L’opposition s’est donc trompée, lorsqu’elle a dressé et dirigé toutes ses batteries électorales contre le ministère. On pourrait renouveler vingt fois le cabinet, sans que la situation politique fît un seul pas ; car c’est peu pour un peuple de secouer ses entraves, s’il ne sent en lui aucun principe de mouvement. Il y a plus ; on modifierait la loi électorale, on bouleverserait la charte, on mettrait les masses en rut, que cela ne changerait rien à nos embarras actuels. Les questions de forme sont épuisées.

Nous le répétons, l’obstacle est en nous ; il est dans tous les partis, et dans l’opposition comme dans le gouvernement. Le pays voudra et imposera sa volonté, quand il saura ce qu’il doit vouloir. Avant d’agir sur les esprits, de se répandre, et de disputer le pouvoir, chaque opinion a besoin d’un travail intérieur. L’influence de l’exemple est la seule possible aujourd’hui.

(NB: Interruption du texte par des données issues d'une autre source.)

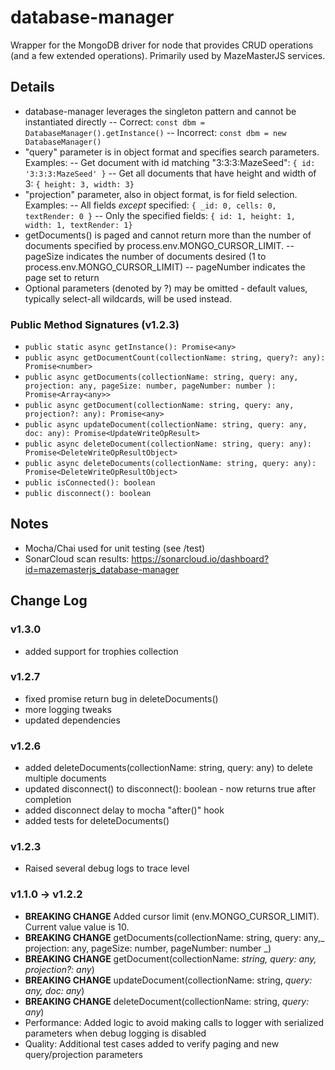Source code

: # database-manager

Wrapper for the MongoDB driver for node that provides CRUD operations (and a few extended operations). Primarily used by MazeMasterJS services.

## Details

- database-manager leverages the singleton pattern and cannot be instantiated directly
  -- Correct: `const dbm = DatabaseManager().getInstance()`
  -- Incorrect: `const dbm = new DatabaseManager()`
- "query" parameter is in object format and specifies search parameters. Examples:
  -- Get document with id matching "3:3:3:MazeSeed": `{ id: '3:3:3:MazeSeed' }`
  -- Get all documents that have height and width of 3: `{ height: 3, width: 3}`
- "projection" parameter, also in object format, is for field selection. Examples:
  -- All fields _except_ specified: `{ _id: 0, cells: 0, textRender: 0 }`
  -- Only the specified fields: `{ id: 1, height: 1, width: 1, textRender: 1}`
- getDocuments() is paged and cannot return more than the number of documents specified by process.env.MONGO_CURSOR_LIMIT.
  -- pageSize indicates the number of documents desired (1 to process.env.MONGO_CURSOR_LIMIT)
  -- pageNumber indicates the page set to return
- Optional parameters (denoted by ?) may be omitted - default values, typically select-all wildcards, will be used instead.

### Public Method Signatures (v1.2.3)

- `public static async getInstance(): Promise<any>`
- `public async getDocumentCount(collectionName: string, query?: any): Promise<number>`
- `public async getDocuments(collectionName: string, query: any, projection: any, pageSize: number, pageNumber: number ): Promise<Array<any>>`
- `public async getDocument(collectionName: string, query: any, projection?: any): Promise<any>`
- `public async updateDocument(collectionName: string, query: any, doc: any): Promise<UpdateWriteOpResult>`
- `public async deleteDocument(collectionName: string, query: any): Promise<DeleteWriteOpResultObject>`
- `public async deleteDocuments(collectionName: string, query: any): Promise<DeleteWriteOpResultObject>`
- `public isConnected(): boolean`
- `public disconnect(): boolean`

## Notes

- Mocha/Chai used for unit testing (see /test)
- SonarCloud scan results: https://sonarcloud.io/dashboard?id=mazemasterjs_database-manager

## Change Log

### v1.3.0

- added support for trophies collection

### v1.2.7

- fixed promise return bug in deleteDocuments()
- more logging tweaks
- updated dependencies

### v1.2.6

- added deleteDocuments(collectionName: string, query: any) to delete multiple documents
- updated disconnect() to disconnect(): boolean - now returns true after completion
- added disconnect delay to mocha "after()" hook
- added tests for deleteDocuments()

### v1.2.3

- Raised several debug logs to trace level

### v1.1.0 -> v1.2.2

- **BREAKING CHANGE** Added cursor limit (env.MONGO_CURSOR_LIMIT). Current value value is 10.
- **BREAKING CHANGE** getDocuments(collectionName: string, query: any,_ projection: any, pageSize: number, pageNumber: number _)
- **BREAKING CHANGE** getDocument(collectionName: _string, query: any, projection?: any_)
- **BREAKING CHANGE** updateDocument(collectionName: string, _query: any, doc: any_)
- **BREAKING CHANGE** deleteDocument(collectionName: string, _query: any_)
- Performance: Added logic to avoid making calls to logger with serialized parameters when debug logging is disabled
- Quality: Additional test cases added to verify paging and new query/projection parameters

Avant donc de faire un appel à l’opinion publique, nous pensons que l’opposition avait à se transformer. Si les élections devaient lui servir à quelque chose, c’était principalement à rendre définitives les dissidences qui avaient éclaté dans son sein, à s’organiser, à se discipliner, à faire choix d’un chef, à élargir et à préciser ses théories. Ne voulant pas renverser, il fallait qu’elle se préparât à gouverner : il était temps que l’opposition prît ses distances, de manière à n’être séparée que par des nuances plus ou moins vives des opinions qui se renfermaient comme elle dans le cercle tracé par la constitution, mais en mettant un abîme entre elle et les partis qui ne reconnaissaient pas l’ordre légal. Le gouvernement se voyait acculé à une impasse par l’absence d’une opposition vraiment constitutionnelle, qui pût recueillir à son heure l’héritage de la majorité ; il fallait l’en faire sortir.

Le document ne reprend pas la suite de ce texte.